Donnez moi un point d'appui je soulèverai le monde ... et Descartes, même, en quête d'une certitude première, pressé d'asseoir l'évidence du cogito sur l'impossibilité de le nier, dut bien aussi chercher en dieu, via l'hypothèse du Malin Génie, l'assise qui évitât à la raison la partialité de se justifier elle-même. Non, assurément, ce serait une erreur que de reprocher au système son abstraction sophistiquée : elle est le lot de toute pensée qui n'échappe jamais à la nécessité d'un principe, d'un axiome.

 

De Gaulle en 65 rêvait d'un retour à l'étalon-or, et donc d'une référence stable, solide et réelle : c'était oublier que pour qu'il puisse jouer un tel rôle, encore fallait-il qu'il fût reconnu comme tel ; le réel dont il rêvait ne nous est jamais donné que pour autant qu'une représentation nous l'offre possible et pensable.

A ce titre, le seul argument recevable reste que la référence à l'or ne résulte d'aucun rapport de force préalable, comme ce fut le cas du dollar en 44 après le désastre des deux guerres mondiales successives qui auront ruiné l'Europe.
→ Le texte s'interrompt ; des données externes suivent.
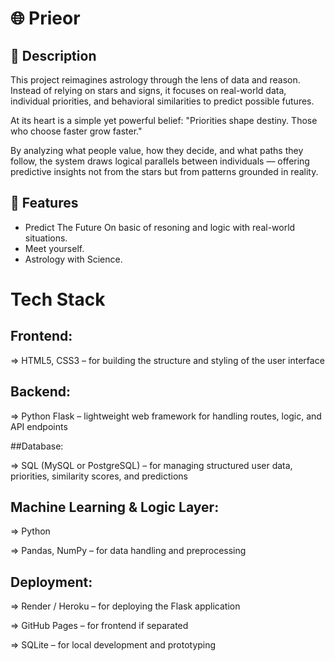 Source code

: # 🌐 Prieor

## 📘 Description
This project reimagines astrology through the lens of data and reason. Instead of relying on stars and signs, it focuses on real-world data, individual priorities, and behavioral similarities to predict possible futures.

At its heart is a simple yet powerful belief:
"Priorities shape destiny. Those who choose faster grow faster."

By analyzing what people value, how they decide, and what paths they follow, the system draws logical parallels between individuals — offering predictive insights not from the stars but from patterns grounded in reality.

## 🚀 Features
- Predict The Future On basic of resoning and logic with real-world situations.
- Meet yourself.
- Astrology with Science.

# Tech Stack
## Frontend:

=> HTML5, CSS3 – for building the structure and styling of the user interface

## Backend:

=> Python Flask – lightweight web framework for handling routes, logic, and API endpoints

##Database:

=> SQL (MySQL or PostgreSQL) – for managing structured user data, priorities, similarity scores, and predictions

## Machine Learning & Logic Layer:

=> Python

=> Pandas, NumPy – for data handling and preprocessing

## Deployment:

=> Render / Heroku – for deploying the Flask application

=> GitHub Pages – for frontend if separated

=> SQLite – for local development and prototyping
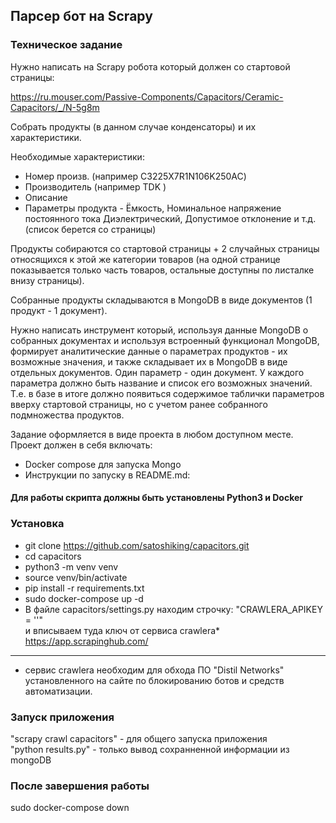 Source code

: ## Парсер бот на Scrapy  

### Техническое задание
Нужно написать на Scrapy робота который должен со стартовой страницы:

https://ru.mouser.com/Passive-Components/Capacitors/Ceramic-Capacitors/_/N-5g8m

Собрать продукты (в данном случае конденсаторы) и их характеристики.

Необходимые характеристики:
- Номер произв. (например C3225X7R1N106K250AC)
- Производитель (например TDK )
- Описание
- Параметры продукта - Ёмкость, Номинальное напряжение постоянного тока Диэлектрический, Допустимое отклонение и т.д. (список берется со страницы)

Продукты собираются со стартовой страницы + 2 случайных страницы относящихся к этой же категории товаров (на одной странице показывается только часть товаров, остальные доступны по листалке внизу страницы).

Собранные продукты складываются в MongoDB в виде документов (1 продукт - 1 документ).

Нужно написать инструмент который, используя данные MongoDB о собранных документах и используя встроенный функционал MongoDB, формирует аналитические данные о параметрах продуктов - их возможные значения, и также складывает их в MongoDB в виде отдельных документов. Один параметр - один документ. У каждого параметра должно быть название и список его возможных значений. Т.е. в базе в итоге должно появиться содержимое таблички параметров вверху стартовой страницы, но с учетом ранее собранного подмножества продуктов.<br>

Задание оформляется в виде проекта в любом доступном месте.<br>
Проект должен в себя включать:
- Docker compose для запуска Mongo
- Инструкции по запуску в README.md:
#### Для работы скрипта должны быть установлены Python3 и Docker 
### Установка
- git clone https://github.com/satoshiking/capacitors.git<br/>
- cd capacitors<br/>
- python3 -m venv venv<br/>
- source venv/bin/activate<br/>
- pip install -r requirements.txt<br/>
- sudo docker-compose up -d <br/>
- В файле capacitors/settings.py находим строчку: "CRAWLERA_APIKEY = ''"<br>
и вписываем туда ключ от сервиса crawlera*  https://app.scrapinghub.com/ <br/>

________________________________________
* сервис crawlera необходим для обхода ПО "Distil Networks" установленного на сайте по блокированию ботов и средств автоматизации. 

### Запуск приложения
"scrapy crawl capacitors" - для общего запуска приложения <br/>
"python results.py" - только вывод сохранненной информации из mongoDB <br/>

### После завершения работы
sudo docker-compose down
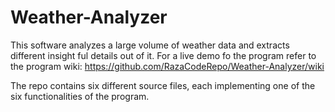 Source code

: # Weather-Analyzer
This software analyzes a large volume of weather data and extracts different insight ful details out of it. For a live demo fo the program refer to the program wiki: https://github.com/RazaCodeRepo/Weather-Analyzer/wiki

The repo contains six different source files, each implementing one of the six functionalities of the program.
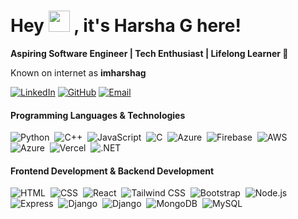 # Hey <img src="https://raw.githubusercontent.com/MartinHeinz/MartinHeinz/master/wave.gif" width="34px"> , it's Harsha G here! 

<strong>Aspiring Software Engineer | Tech Enthusiast | Lifelong Learner 🌱</strong><br/>

Known on internet as **imharshag** 

[![LinkedIn](https://img.icons8.com/?size=50&id=MR3dZdlA53te&format=png&color=000000)](https://www.linkedin.com/in/imharshag)
[![GitHub](https://img.icons8.com/?size=50&id=LoL4bFzqmAa0&format=png&color=000000)](https://github.com/imharshag)
[![Email](https://img.icons8.com/?size=50&id=eFPBXQop6V2m&format=png&color=000000)](mailto:harshag3106@gmail.com)


#### Programming Languages & Technologies
![Python](https://skillicons.dev/icons?i=python)&nbsp; 
![C++](https://skillicons.dev/icons?i=cpp)&nbsp;
![JavaScript](https://skillicons.dev/icons?i=javascript)&nbsp; 
![C](https://skillicons.dev/icons?i=c)&nbsp;
![Azure](https://skillicons.dev/icons?i=sklearn)&nbsp; 
![Firebase](https://skillicons.dev/icons?i=firebase)&nbsp;
![AWS](https://skillicons.dev/icons?i=aws)&nbsp; 
![Azure](https://skillicons.dev/icons?i=azure)&nbsp;
![Vercel](https://skillicons.dev/icons?i=vercel)&nbsp;
![.NET](https://skillicons.dev/icons?i=dotnet) 


#### Frontend Development & Backend Development  
![HTML](https://skillicons.dev/icons?i=html)&nbsp; 
![CSS](https://skillicons.dev/icons?i=css)&nbsp; 
![React](https://skillicons.dev/icons?i=react)&nbsp; 
![Tailwind CSS](https://skillicons.dev/icons?i=tailwind)&nbsp; 
![Bootstrap](https://skillicons.dev/icons?i=bootstrap)&nbsp;
![Node.js](https://skillicons.dev/icons?i=nodejs)&nbsp; 
![Express](https://skillicons.dev/icons?i=express)&nbsp; 
![Django](https://skillicons.dev/icons?i=django)&nbsp; 
![Django](https://skillicons.dev/icons?i=flask)&nbsp;
![MongoDB](https://skillicons.dev/icons?i=mongodb)&nbsp; 
![MySQL](https://skillicons.dev/icons?i=mysql)&nbsp; 
<br/> 
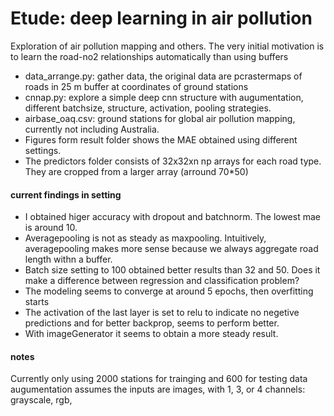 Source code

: # Etude: deep learning in air pollution

Exploration of air pollution mapping and others. The very initial motivation is to learn the road-no2 relationships automatically than using buffers

* data_arrange.py: gather data, the original data are pcrastermaps of roads in 25 m buffer at coordinates of ground stations
* cnnap.py: explore a  simple deep cnn structure with augumentation, different batchsize, structure, activation, pooling strategies.
* airbase_oaq.csv: ground stations for global air pollution mapping, currently not including Australia. 
* Figures form result folder shows the MAE obtained using different settings.
* The predictors folder consists of 32x32xn np arrays for each road type. They are cropped from a larger array (arround 70*50)
#### current findings in setting 


* I obtained higer accuracy with dropout and batchnorm. The lowest mae is around 10. 
* Averagepooling is not as steady as maxpooling. Intuitively, averagepooling makes more sense because we always aggregate road length withn a buffer.
* Batch size setting to 100 obtained better results than 32 and 50. Does it make a difference between regression and classification problem?
* The modeling seems to converge at around 5 epochs, then overfitting starts
* The activation of the last layer is set to relu to indicate no negetive predictions and for better backprop, seems to perform better.
* With imageGenerator it seems to obtain a more steady result.

#### notes
Currently only using 2000 stations for trainging and 600 for testing
data augumentation assumes the inputs are images, with 1, 3, or 4 channels: grayscale, rgb, 
 
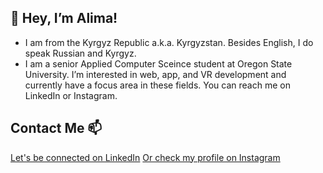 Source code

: ## 👋 Hey, I’m Alima! 

- I am from the Kyrgyz Republic a.k.a. Kyrgyzstan. Besides English, I do speak Russian and Kyrgyz. 
- I am a senior Applied Computer Sceince student at Oregon State University. 
I’m interested in web, app, and VR development and currently have a focus area in these fields. You can reach me on LinkedIn or Instagram.

## Contact Me 📫
[Let's be connected on LinkedIn](https://www.linkedin.com/in/alima-matyeva-88987819a)
[Or check my profile on Instagram](https://www.instagram.com/peaceminus15/)


<!---
matyevaa/matyevaa is a ✨ special ✨ repository because its `README.md` (this file) appears on your GitHub profile.
You can click the Preview link to take a look at your changes.
--->
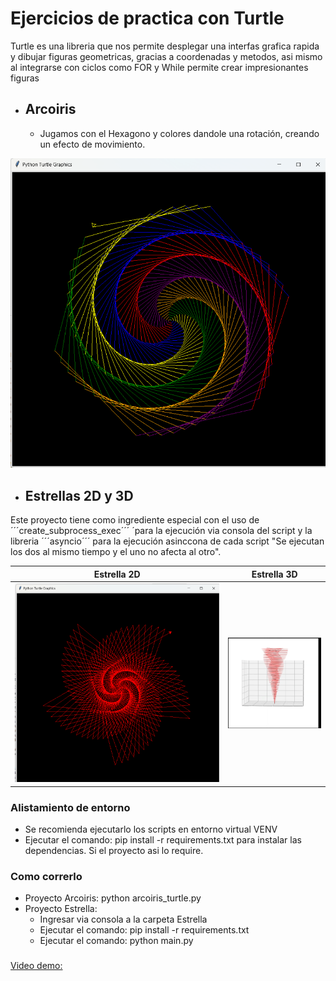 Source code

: # Ejercicios de practica con Turtle #
Turtle es una libreria que nos permite desplegar una interfas grafica rapida y dibujar figuras geometricas, gracias a coordenadas y metodos, asi mismo al integrarse con ciclos como FOR y While permite crear impresionantes figuras
* ## Arcoiris ##
    * Jugamos con el Hexagono y colores dandole una rotación, creando un efecto de movimiento.

![Example](https://github.com/vhngroup/Turtle_exercise/blob/main/static/Arcoiris.png)

* ## Estrellas 2D y 3D ##
Este proyecto tiene como ingrediente especial con el uso de ´´´create_subprocess_exec´´´ ´para la ejecución via consola del script y la libreria ´´´asyncio´´´ para la ejecución asinccona de cada script "Se ejecutan los dos al mismo tiempo y el uno no afecta al otro".

| Estrella 2D         | Estrella 3D       |
| :------------------------:|:------------------------:|
| ![2D](https://github.com/vhngroup/Turtle_exercise/blob/main/static/Estrella2D.png)|![3D](https://github.com/vhngroup/Turtle_exercise/blob/main/static/Estrella3D.png)|

### Alistamiento de entorno ###
*   Se recomienda ejecutarlo los scripts en entorno virtual VENV
* Ejecutar el comando: pip install -r requirements.txt para instalar las dependencias. Si el proyecto asi lo require.
### Como correrlo ### 
* Proyecto Arcoiris: python arcoiris_turtle.py
* Proyecto Estrella: 
    * Ingresar via consola a la carpeta Estrella
    * Ejecutar el comando: pip install -r requirements.txt
    * Ejecutar el comando: python main.py
###
[Video demo:](https://x.com/Victor__Noguera/status/1828447565471273461)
La véritable erreur consisterait à ne lire la crise que du seul et strict point de vue financier et monétaire : cette erreur fut commise ce week-end et ce n'est pas du tout un hasard. Avec un aveuglement qui n'a d'égal que leur mauvaise foi, les libéraux arguent sempiternellement de leur pragmatisme n'avouant jamais que ce dernier est déjà une idéologie - et la pire qui soit technocratique. Ne tenir compte ni du politique, ni du social ; tenir pour quantité négligeable les implications géopolitiques, s'accrocher obstinément à la bouée de l'équilibre comptable, ne jurer que par la monnaie autorise assurément les puissants du moment à toiser avec mépris les fauteurs de trouble ... ils ne s'en sont pas privés.

Il y a bien de l'idéologie là dessous et de la pire qui soit, celle qui se pique de n'en être point. Il faut réécouter le même de Gaulle de février 65 dans cette étonnante conférence de 65 où l'essentiel de la pensée gaulliste s'exprime et où, sous le délicieux vocable de politique des revenus, il esquisse cette voie mitoyenne d'entre le libéralisme et le dirigisme à la soviétique que l'on s'empressera d'abandonner dans les années 70.

 

Ce qu'il appelle le laissez passer laissez faire qu'on aurait tendance à nommer ultra-libéralisme tant il est excessif dans son fonctionnement même domine désormais et l'orthodoxie financière qui l'accompagne inexorablement.

Comment ne pas voir, ce que de Gaulle avait entrevu en 65, qu'en l'affaire ce serait la démocratie qui finirait par céder, et les peuples par payer les pots cassés.

De Gaulle aura sans doute été le digne représentant de la bourgeoisie mais - et c'est ce qui faisait en lui ce savant mélange constituant les grands acteurs de l'Histoire - il savait ne pas rester conformiste quand l'essentiel était en jeu. Sous la Nation perçait pour lui le peuple au moins autant que la France ! Ce que nos grands argentiers sont en train de faire n'est autre que de dissoudre le peuple.

On ne peut décidément pas servir deux maîtres à la fois.